Dzisiaj już ostatni dzień płynięcia, choć nie ostatni dzień pobytu. Pozostało nam do celu – kempingu w Koronowie-Samociążku – około 10 kilometrów. Ponieważ trasa na dziś nie jest zbyt długa, to nie spieszyliśmy się ze wstawaniem. Wypłynęliśmy dopiero o godzinie 14.00. Po przepłynięciu na drugi brzeg zalewu wpłynęliśmy w wąski przesmyk prowadzący do malowniczego jeziora Lipkusz (ten odcinek nazywany jest również Kanałem Lateralnym), nad którego brzegami rozlokowane są przepiękne prywatne domki z dostępem do linii brzegowej. Na końcu jeziora zatrzymaliśmy się przy moście w Wilczym Gardle na drodze krajowej nr 56, skąd poszliśmy na zakupy, do znajdującej się nieopodal, już na terenie Koronowa, "Biedronki".

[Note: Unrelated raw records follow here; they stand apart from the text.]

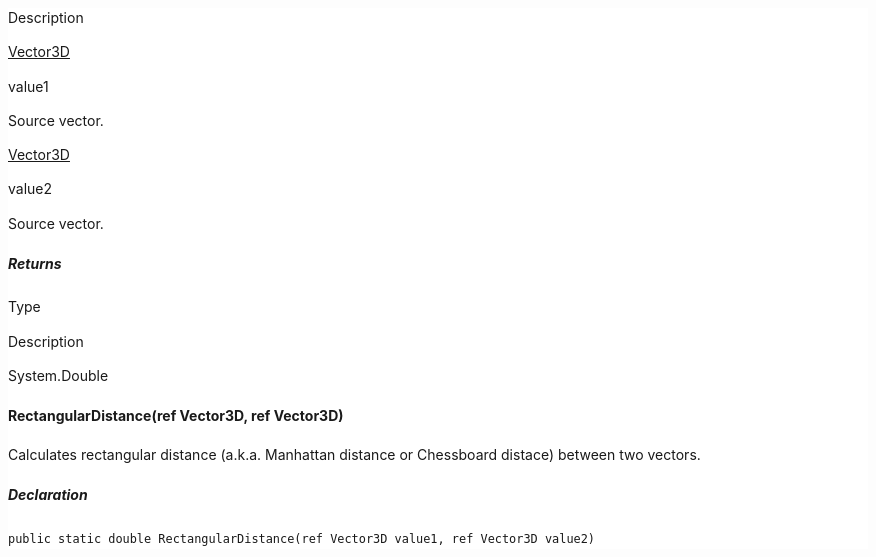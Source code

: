 Description

[Vector3D](https://keensoftwarehouse.github.io/SpaceEngineersModAPI/api/VRageMath.Vector3D.html)

value1

Source vector.

[Vector3D](https://keensoftwarehouse.github.io/SpaceEngineersModAPI/api/VRageMath.Vector3D.html)

value2

Source vector.

##### Returns

Type

Description

System.Double

#### RectangularDistance(ref Vector3D, ref Vector3D)

Calculates rectangular distance (a.k.a. Manhattan distance or Chessboard distace) between two vectors.

##### Declaration

```
public static double RectangularDistance(ref Vector3D value1, ref Vector3D value2)
```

Po zakupach ruszyliśmy dalej. Do końca pozostawało nam już tylko przepłynięcie 5 kilometrów, przez Kanał Lateralny (jezioro Lipkusz) do pola namiotowego na terenie ośrodka wypoczynkowego „Julia” w Samociążku. Ostatnie kilometry trochę nam się dłużyły, ale w końcu dotarliśmy do celu. Tutaj kończy się nasz spływ. Wyciągnęliśmy z wody kajaki, rozbiliśmy namioty i poszliśmy do baru, na zamówiony wcześniej obiad.
A wieczorem przyszedł czas na pożegnalne ognisko, tym razem z kiełbaskami, które zakupiliśmy w "Biedronce". Było znów wesoło, a spać poszliśmy dzisiaj dopiero około drugiej w nocy.